Therefore, research on novel EX cocrystal will not only provide an upgraded solid form of EX but also offer more choices for treatment of inflammation-associated pain and fever caused by bacterial infection.
2. Experimental
2.1. Materials and Methods
Enoxacin (EX, 98%), heptanedioic acid (HDA, 98%) were purchased from Energy Chemical. IR spectra were collected in the 400 - 4000 cm−1 region with KBr pellet by Bruker VERTEX 70. X-ray powder diffraction (XRD) were recorded on a Rigaku Ultima IV (Rigaku, Japan) at 40 kV and 200 mA, and Cu Kα radiation in a low background holder. The date was collected at room temperature with a scanning speed of 10˚/min and the 2 range of 5˚ - 40˚. Differential scanning calorimetry (DSC) was carried out by a Netzsch DMA GABO Eplexor. Approximately 5 - 10 mg of samples was placed in Al2O3 crucibles and instrument under the nitrogen atmosphere at a heating rate of 10˚C/min and in a range of 20˚C - 500˚C.
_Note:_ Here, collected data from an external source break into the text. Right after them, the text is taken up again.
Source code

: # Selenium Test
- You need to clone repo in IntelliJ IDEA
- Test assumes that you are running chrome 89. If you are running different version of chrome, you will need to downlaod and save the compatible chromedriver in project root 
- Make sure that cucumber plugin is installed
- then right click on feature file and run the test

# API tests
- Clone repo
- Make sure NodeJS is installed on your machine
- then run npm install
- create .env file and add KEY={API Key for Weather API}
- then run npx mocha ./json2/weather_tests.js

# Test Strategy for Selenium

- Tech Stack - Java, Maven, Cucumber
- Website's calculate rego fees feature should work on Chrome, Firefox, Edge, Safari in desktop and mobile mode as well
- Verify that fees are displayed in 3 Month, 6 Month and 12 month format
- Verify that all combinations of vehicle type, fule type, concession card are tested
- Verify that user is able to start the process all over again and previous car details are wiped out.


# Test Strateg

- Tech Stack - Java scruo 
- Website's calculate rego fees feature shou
2.2. Preparation of EX-HDA
A mixture of Enoxacin (48.0 mg, 0.15 mmol) and heptanedioic acid (24.0 mg, 0.15 mmol) was dissolved into 10 mL solution of methanol. The resulting mixture was sufficiently stirred for 3 h under 50˚C thermostatic water bath. After filtration, the filtrate was evaporated slowly at room temperature. After three days, colorless transparent block crystals of EX-HDA were harvested in 80% yield (based on EX).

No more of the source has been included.